Une amitié dans les fables de La Fontaine
L’homme moral, des vertus et des vices en question du XVIe au XVIIIe
Séquence 3, séance 5 : Jean de La Fontaine, Fables, 1678 « Les deux Amis »
Lecture analytique
I. Une amitié sincère et réciproque
1. On peut relever les différentes désignations des personnages : « Deux vrais Amis » (v.1), « L’un…l’autre » (v.2), « chacun » (v.5), « Un de nos deux Amis » (v.7) ; « Il » (v.8), « L’Ami couché » / « il » (v.10), « l’autre » (v.11), « l’ami » (v.19), « eux » (v.24). Jamais nommés, les personnages, peu individualisés, n’entravent pas la dimension généralisante du récit, d’autant que la majuscule au nom « Amis » semble tirer les personnages vers une simple incarnation d’un idéal de l’amitié, selon le procédé de l’allégorie. On peut cependant deviner leur condition noble grâce au lexique : « valets » (v.8) « ce palais » (v.9), « mon épée » (v.16) et « une esclave » (v.17) en sont les signes évidents. En outre, le verbe « possédait » (v.2) tend à suggérer une certaine richesse, tout comme « sa bourse » (v.10) et « votre argent » (v.14). La noblesse sociale peut, dans l’idéologie du XVIIe siècle, refléter une noblesse de cœur, une délicatesse des sentiments et une morale vertueuse, comme c’est le cas ici.

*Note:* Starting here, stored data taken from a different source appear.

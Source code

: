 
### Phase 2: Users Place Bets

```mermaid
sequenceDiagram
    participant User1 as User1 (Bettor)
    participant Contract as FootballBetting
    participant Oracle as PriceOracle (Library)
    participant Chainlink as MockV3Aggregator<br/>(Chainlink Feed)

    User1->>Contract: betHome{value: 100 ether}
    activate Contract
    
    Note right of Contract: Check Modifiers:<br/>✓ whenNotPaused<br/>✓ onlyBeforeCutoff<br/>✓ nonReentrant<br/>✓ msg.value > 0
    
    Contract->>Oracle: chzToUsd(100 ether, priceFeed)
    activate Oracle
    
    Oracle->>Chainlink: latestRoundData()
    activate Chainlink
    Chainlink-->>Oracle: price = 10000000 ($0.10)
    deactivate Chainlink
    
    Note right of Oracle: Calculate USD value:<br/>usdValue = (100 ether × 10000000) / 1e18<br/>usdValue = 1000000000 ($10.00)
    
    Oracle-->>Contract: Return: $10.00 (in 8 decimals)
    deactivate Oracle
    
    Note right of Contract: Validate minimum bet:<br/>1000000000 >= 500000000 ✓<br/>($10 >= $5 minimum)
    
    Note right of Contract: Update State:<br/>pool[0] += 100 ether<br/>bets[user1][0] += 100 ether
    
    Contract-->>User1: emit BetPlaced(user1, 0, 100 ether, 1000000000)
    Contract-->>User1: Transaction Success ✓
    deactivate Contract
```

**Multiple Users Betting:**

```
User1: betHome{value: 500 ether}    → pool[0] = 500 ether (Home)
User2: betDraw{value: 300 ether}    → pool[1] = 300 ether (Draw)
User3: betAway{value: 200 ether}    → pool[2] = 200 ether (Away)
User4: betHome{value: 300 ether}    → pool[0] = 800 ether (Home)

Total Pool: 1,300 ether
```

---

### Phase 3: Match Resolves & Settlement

Le vers 2 est construit sur un chiasme qui met en valeur l’absolue réciprocité de l’amitié des deux personnages. « l’un/ possédait // appartînt /à l’autre »
2. Les épithètes liées au nom « ami » soulignent par deux fois la sincérité de la relation « vraie » (v.1), « véritable » (v.26). Le vocabulaire psychologique et affectif met en évidence la délicatesse du sentiment amical : « zèle » (v.20), « un peu triste » (v.21), « craint » (v.22), « aimait » (v.24) « douce chose » (v.26), « cœur » (v.27), la pudeur » (v.28), « peur » (v.30), « il aime » (v.31). On soulignera le raffinement des nuances émotionnelles évoquées (crainte/peur, zèle/ affection) et le modalisateur « un peu »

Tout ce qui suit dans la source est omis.